Required action » Where the word "data" shows up in the entries below, please copy the whole line.

Provided records »

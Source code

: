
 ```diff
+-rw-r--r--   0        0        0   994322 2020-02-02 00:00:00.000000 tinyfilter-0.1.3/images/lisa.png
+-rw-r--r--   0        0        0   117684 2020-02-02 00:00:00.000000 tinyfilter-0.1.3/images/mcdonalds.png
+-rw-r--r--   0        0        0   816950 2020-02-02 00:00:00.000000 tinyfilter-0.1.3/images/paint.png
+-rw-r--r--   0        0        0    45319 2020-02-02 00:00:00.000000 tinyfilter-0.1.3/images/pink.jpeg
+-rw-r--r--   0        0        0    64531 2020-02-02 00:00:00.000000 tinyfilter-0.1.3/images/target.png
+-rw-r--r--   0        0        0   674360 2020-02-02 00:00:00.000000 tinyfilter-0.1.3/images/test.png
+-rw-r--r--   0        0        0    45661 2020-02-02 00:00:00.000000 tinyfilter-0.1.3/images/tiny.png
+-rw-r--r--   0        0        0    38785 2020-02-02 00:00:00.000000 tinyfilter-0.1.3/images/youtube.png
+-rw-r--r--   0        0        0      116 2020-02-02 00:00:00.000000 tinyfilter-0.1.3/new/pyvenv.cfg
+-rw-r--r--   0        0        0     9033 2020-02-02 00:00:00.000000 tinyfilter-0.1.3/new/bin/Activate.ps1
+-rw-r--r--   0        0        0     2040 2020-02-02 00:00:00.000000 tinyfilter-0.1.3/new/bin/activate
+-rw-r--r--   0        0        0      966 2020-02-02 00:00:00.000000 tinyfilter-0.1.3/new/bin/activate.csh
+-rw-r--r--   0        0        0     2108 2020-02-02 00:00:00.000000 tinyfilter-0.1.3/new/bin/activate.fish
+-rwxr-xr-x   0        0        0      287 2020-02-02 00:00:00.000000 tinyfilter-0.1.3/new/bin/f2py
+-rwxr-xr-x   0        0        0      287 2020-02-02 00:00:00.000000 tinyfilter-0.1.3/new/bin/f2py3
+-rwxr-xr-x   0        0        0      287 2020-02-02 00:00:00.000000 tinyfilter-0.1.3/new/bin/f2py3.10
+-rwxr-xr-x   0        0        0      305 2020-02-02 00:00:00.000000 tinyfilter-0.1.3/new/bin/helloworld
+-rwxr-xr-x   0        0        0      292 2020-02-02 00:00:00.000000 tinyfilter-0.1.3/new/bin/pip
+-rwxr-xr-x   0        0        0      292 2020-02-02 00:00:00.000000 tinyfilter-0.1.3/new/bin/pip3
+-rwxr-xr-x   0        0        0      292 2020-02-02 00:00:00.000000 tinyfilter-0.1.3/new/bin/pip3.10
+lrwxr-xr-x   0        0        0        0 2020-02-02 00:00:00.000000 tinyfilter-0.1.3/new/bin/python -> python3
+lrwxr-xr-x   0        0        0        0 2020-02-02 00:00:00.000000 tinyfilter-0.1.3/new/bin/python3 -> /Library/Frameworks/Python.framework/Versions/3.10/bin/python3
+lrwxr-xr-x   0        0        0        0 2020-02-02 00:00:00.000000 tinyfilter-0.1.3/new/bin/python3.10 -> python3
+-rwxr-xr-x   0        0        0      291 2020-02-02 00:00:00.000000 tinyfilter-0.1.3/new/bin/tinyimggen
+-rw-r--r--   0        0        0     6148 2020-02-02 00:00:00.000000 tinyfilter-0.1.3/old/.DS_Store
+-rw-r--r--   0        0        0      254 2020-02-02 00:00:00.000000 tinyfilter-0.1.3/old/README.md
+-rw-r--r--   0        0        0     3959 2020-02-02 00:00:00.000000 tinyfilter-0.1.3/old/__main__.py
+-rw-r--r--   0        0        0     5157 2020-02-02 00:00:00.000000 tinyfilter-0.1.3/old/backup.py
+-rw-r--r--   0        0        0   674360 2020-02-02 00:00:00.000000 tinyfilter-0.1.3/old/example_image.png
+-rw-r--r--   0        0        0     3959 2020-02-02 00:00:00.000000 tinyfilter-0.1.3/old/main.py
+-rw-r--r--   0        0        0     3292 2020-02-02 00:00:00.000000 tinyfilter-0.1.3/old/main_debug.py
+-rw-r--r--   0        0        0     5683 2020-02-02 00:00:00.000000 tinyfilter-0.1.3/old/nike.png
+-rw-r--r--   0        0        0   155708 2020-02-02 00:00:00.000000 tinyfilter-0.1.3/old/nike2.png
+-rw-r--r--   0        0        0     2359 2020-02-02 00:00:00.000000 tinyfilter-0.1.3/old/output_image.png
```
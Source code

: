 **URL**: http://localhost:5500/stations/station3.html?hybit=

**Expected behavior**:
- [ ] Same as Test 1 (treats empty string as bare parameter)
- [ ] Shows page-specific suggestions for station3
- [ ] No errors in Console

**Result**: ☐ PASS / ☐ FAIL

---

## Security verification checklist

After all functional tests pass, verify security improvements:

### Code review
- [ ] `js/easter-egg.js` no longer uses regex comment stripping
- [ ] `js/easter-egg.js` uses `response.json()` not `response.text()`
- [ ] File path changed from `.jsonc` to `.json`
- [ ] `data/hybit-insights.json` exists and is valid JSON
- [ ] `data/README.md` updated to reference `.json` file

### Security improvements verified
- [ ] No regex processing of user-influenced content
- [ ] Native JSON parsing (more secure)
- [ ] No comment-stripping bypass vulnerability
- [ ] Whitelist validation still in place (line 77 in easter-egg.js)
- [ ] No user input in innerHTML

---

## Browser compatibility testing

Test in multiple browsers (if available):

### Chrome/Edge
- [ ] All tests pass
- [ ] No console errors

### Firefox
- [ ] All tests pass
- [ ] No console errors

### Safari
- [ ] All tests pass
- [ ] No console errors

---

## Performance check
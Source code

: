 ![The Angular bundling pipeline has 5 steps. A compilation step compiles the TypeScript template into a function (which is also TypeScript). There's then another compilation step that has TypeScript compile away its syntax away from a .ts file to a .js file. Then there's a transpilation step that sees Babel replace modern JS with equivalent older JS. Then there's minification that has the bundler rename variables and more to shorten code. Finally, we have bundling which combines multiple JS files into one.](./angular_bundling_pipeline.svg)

Answer to the exercise »
- [ ] `data/hybit-insights.json` exists and is valid JSON
- [ ] `data/README.md` updated to reference `.json` file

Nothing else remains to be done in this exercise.